Levine talked to NPR's Audie Cornish about zombie symbolism, teen alienation and how he became a staunch defender of Twilight fans everywhere.

Interview Highlights

On zombies as symbols of modern self-involvement

"Issac Marion [author of the novel Warm Bodies] wrote this wonderful book, and this guy was stuck in this airport, and I thought it was this very clever commentary on commercialism. There's this other moment in the beginning of the movie when we show all these people in the airport, just kinda on their cellphones, just wandering around almost bumping into each other. [We wanted] to illustrate the point that ... you can look around an airport today and see a lot of zombies, whether they're brain eaters or not — that there were a lot of people just locked into their own internal boxes. And so you know, every time I'm in an airport now, it's kind of been ruined for me."

On why teens can identify with zombies

"I think that's the great thing about zombies. ... Going back to even Night of the Living Dead, they've always been a tool for holding up a mirror to us and showing us something about ourselves that we might not otherwise know. And I thought the brilliance of this book — and what I wanted to translate into the screenplay — was like, 'Yeah, being a zombie is not that different from being a shy kid.' You're trapped in your own body.

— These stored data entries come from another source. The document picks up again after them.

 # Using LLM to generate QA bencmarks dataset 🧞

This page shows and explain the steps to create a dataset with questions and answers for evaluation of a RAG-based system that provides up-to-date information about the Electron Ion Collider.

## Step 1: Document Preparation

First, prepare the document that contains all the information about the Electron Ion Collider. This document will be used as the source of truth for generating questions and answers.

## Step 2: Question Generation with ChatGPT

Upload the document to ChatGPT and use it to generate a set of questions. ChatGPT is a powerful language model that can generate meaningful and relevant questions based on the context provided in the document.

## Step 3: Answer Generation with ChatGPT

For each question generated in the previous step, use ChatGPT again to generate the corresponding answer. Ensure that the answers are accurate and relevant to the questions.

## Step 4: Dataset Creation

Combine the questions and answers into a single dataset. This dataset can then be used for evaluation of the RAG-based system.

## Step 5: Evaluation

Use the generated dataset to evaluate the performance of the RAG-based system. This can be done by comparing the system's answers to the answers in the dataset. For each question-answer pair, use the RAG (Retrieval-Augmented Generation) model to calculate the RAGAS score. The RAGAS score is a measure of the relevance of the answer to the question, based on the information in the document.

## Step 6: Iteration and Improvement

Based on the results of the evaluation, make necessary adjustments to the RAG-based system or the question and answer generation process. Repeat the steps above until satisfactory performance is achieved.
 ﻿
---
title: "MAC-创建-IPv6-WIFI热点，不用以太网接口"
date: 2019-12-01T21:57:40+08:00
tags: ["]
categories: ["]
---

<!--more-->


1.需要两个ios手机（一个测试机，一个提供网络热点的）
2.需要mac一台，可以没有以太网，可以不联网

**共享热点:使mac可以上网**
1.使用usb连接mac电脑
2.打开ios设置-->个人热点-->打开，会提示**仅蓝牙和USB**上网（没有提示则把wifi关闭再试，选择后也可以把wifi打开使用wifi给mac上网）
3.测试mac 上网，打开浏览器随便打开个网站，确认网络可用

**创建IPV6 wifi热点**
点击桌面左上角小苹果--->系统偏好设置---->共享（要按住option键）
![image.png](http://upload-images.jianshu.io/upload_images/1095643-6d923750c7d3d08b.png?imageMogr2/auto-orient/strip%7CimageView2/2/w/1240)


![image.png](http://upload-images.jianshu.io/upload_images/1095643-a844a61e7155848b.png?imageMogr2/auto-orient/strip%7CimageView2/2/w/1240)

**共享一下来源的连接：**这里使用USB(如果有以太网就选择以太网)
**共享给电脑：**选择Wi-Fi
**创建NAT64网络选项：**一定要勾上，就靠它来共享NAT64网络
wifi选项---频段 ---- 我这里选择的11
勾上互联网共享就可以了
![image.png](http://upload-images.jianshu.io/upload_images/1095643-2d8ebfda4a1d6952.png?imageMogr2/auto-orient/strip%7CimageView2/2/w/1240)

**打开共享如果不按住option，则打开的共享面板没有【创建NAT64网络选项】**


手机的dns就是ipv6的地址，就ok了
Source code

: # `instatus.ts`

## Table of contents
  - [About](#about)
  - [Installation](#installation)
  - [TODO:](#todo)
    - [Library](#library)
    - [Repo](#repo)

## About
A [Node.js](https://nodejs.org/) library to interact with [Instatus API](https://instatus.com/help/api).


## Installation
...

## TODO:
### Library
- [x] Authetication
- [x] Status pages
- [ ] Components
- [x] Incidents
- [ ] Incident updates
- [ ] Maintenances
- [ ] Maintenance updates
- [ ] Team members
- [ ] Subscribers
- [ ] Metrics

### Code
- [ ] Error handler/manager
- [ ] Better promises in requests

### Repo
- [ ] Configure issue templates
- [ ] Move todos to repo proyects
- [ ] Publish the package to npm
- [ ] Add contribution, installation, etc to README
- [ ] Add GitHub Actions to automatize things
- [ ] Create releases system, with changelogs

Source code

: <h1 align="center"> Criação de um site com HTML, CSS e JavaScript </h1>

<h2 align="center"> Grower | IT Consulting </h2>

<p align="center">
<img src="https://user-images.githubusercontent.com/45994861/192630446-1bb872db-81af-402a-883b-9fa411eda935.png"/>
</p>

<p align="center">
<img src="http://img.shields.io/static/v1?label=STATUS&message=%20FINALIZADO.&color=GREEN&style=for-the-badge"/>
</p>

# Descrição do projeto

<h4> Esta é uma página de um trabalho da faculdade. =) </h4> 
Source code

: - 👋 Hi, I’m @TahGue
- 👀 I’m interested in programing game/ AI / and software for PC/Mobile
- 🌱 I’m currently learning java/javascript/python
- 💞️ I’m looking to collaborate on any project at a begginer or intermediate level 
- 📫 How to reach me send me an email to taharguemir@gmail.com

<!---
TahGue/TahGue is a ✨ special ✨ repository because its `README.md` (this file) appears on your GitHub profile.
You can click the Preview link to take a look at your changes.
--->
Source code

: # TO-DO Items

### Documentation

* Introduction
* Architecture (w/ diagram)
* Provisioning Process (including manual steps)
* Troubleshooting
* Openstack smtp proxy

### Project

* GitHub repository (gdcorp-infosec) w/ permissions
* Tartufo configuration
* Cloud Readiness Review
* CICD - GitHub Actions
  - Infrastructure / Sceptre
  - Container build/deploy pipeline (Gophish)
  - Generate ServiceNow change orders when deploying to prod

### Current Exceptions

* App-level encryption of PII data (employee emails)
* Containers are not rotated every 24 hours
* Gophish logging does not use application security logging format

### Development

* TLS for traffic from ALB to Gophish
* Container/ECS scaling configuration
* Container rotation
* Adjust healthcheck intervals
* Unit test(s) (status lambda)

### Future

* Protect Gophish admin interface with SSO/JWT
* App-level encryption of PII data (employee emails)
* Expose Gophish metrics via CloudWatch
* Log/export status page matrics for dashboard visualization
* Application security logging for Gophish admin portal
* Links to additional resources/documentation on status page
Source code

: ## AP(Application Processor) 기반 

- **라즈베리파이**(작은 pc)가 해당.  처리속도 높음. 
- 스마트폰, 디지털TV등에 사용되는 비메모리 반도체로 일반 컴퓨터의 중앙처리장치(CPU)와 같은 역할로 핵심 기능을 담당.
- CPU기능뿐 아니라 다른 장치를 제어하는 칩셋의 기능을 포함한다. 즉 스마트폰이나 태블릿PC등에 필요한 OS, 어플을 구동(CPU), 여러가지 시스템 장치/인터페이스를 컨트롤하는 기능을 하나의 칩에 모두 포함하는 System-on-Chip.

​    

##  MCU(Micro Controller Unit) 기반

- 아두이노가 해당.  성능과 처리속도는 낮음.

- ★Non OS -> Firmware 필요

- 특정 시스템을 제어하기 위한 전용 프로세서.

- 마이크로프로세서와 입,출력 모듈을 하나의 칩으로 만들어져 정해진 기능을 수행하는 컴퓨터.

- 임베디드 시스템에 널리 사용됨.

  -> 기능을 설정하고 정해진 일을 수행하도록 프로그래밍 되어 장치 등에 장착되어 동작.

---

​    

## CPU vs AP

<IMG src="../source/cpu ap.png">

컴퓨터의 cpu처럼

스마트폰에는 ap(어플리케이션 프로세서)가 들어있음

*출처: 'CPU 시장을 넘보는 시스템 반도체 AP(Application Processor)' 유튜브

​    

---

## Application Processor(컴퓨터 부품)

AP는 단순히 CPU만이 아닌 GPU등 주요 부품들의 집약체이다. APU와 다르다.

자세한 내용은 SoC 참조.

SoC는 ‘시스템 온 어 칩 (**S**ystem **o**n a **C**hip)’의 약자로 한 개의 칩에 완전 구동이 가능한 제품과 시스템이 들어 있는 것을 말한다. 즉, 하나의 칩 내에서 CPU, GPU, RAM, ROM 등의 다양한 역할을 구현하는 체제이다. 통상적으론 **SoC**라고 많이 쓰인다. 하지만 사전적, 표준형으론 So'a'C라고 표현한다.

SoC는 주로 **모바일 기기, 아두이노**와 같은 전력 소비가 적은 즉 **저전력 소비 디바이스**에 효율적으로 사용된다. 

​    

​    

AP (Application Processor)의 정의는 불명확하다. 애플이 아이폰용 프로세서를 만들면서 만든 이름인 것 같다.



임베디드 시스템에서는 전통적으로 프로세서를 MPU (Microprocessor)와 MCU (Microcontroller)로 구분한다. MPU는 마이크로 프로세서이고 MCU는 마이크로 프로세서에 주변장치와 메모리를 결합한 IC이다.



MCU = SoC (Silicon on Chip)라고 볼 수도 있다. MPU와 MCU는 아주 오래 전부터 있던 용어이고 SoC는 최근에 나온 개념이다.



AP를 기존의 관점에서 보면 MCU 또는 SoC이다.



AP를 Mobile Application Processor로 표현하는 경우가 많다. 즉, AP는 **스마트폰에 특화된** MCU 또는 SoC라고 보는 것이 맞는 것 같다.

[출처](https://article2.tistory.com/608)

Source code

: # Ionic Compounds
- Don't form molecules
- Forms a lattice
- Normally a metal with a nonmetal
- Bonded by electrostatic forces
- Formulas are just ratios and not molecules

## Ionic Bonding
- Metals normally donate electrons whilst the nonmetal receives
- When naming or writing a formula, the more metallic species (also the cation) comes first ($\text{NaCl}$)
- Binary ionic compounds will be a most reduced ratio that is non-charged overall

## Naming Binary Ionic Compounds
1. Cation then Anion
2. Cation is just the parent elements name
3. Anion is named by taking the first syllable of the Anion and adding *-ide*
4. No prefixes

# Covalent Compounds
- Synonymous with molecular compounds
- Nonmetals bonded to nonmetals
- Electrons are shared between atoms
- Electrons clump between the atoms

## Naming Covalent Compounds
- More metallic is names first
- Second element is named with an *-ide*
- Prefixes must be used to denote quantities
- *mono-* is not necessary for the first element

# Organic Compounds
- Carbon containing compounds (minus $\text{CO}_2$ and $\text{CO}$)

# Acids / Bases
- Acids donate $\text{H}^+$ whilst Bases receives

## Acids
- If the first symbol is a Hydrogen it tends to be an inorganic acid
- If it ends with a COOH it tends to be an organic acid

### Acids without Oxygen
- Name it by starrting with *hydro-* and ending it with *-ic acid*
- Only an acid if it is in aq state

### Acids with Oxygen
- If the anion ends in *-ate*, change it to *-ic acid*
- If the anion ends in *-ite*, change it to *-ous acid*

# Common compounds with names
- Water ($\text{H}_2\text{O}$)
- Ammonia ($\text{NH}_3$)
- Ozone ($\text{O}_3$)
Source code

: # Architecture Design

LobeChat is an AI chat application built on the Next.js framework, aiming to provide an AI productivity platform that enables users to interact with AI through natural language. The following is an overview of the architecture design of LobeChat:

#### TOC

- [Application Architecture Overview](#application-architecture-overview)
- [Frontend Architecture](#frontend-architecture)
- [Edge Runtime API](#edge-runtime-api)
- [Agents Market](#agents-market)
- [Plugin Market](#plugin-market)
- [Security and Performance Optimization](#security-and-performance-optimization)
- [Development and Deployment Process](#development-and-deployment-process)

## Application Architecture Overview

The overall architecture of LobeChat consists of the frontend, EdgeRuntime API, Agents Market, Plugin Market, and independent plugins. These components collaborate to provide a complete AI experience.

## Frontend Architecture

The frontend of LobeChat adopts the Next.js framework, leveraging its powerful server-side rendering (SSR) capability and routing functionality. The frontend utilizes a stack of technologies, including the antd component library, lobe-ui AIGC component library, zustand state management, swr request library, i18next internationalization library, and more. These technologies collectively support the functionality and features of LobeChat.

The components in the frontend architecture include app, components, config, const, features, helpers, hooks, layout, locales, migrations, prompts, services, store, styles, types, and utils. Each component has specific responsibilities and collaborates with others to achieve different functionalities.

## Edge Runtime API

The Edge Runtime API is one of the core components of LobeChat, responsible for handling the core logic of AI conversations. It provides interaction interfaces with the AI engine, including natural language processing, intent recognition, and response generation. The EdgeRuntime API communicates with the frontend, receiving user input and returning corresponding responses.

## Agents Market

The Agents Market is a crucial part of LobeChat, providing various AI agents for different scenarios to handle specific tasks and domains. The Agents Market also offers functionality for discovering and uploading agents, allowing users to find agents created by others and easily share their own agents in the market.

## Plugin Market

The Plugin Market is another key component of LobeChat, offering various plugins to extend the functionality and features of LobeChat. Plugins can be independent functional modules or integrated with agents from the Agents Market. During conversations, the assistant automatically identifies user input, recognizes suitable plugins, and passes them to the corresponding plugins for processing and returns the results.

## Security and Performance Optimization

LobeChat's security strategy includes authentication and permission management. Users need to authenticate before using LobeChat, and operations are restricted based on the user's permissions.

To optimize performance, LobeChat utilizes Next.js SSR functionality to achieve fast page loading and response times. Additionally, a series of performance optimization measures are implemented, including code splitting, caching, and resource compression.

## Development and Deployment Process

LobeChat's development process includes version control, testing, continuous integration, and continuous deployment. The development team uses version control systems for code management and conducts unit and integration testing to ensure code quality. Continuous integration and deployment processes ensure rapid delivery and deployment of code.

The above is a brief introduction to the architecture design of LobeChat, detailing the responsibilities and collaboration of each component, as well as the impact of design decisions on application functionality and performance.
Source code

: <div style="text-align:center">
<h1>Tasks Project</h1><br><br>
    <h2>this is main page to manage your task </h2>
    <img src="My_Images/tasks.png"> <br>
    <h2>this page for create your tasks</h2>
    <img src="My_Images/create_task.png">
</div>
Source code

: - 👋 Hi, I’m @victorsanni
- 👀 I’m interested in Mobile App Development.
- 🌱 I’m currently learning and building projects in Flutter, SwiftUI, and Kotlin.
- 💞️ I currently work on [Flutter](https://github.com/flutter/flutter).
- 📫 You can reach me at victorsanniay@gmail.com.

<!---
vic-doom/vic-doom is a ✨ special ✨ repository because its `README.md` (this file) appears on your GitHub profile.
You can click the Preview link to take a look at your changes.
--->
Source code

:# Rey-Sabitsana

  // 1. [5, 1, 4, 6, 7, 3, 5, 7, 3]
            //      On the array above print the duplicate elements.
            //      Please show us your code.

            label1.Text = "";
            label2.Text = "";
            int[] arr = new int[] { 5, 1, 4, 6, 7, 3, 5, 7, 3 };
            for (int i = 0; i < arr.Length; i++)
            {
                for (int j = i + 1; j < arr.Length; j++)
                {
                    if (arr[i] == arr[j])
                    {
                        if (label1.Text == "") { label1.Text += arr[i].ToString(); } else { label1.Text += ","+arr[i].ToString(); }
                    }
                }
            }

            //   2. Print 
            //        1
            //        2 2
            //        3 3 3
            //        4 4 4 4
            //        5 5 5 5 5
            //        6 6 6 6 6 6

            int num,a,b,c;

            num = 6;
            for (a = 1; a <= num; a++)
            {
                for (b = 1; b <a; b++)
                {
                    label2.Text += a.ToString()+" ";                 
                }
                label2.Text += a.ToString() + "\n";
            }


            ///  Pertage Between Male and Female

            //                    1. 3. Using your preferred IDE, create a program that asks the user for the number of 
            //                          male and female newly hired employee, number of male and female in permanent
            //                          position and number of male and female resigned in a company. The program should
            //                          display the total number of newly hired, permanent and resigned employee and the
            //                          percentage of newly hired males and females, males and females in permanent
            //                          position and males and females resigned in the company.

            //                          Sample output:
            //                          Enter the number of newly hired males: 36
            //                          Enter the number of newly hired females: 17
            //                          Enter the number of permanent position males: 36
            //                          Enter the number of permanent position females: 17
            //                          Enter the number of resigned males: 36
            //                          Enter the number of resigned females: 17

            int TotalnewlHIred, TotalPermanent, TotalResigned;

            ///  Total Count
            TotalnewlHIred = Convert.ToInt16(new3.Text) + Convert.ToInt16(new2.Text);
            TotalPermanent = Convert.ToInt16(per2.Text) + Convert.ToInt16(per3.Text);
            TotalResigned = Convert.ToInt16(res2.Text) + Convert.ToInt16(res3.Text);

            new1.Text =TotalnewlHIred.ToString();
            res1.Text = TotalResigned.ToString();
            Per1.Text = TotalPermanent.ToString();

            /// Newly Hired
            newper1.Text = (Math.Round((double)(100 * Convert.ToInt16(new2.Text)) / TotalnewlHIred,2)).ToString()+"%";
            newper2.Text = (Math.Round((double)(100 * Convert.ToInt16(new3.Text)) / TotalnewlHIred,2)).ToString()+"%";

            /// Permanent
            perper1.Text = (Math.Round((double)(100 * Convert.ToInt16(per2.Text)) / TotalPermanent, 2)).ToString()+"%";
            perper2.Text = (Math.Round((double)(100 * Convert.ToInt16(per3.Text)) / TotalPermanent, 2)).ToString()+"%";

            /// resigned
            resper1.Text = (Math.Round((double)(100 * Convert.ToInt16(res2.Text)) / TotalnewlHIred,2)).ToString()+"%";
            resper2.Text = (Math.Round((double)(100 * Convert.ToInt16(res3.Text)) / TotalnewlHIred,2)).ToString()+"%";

Like, this guy thinks he's a total loser, and his internal monologue reflects that. He's totally incoherent and unable to articulate himself in front of this beautiful girl, and I sort of could identify. It reminded me of the protagonists in a lot of John Hughes movies that I loved growing up, and I thought it was just such a clever way to address that kind of character in a way I hadn't seen before."

On how Warm Bodies is just a story of a (dead) guy and a girl

"The voice-over really took a lot of calibration to find that place where it felt like it could just be a guy and a girl. That was something that was really important to me about the movie, was I wanted to — even though it's a zombie in a post-apocalyptic world and all that stuff — I wanted to distill it to the fact that it was a guy and a girl, and we had to kind of calibrate that voice-over to find the right tone a lot."

On being compared to (and defending) Twilight

"I've been dealing with those comparisons for like a month now, and at first I kind of resented them because I felt like it made us sound like, we're some cynical you know, ' Twilight's over and now we're gonna get these young girls and they're all gonna watch our movie cause they have nothing else to watch.' Which I thought was — you know, this movie came from such a pure kind of creative place that ... I resented that notion.

"But now I'm starting to feel bad for the Twilightfans and I want to defend them, because there's this kind of like, inherent — whenever something is compared to Twilight,there's this kind of unspoken pejorative thing about it. And I think that for me, that the Twilightfans — you know we always said we'd be lucky to get like a fraction of the fan base they have; they're so devoted and they're so rabid and loving of these characters that I think that you have to respect it.

"As much as I didn't like the comparison because I felt like it made us sound like some cynical attempt to capitalize on a trend, now I'm a staunch defender of Twilightfans everywhere. And I'm Team Edward, by the way.

"Whatever your taste is, there's a lot of people who love those movies and there's a lot of people incredibly devoted to those movies. And I think it's not nice to them."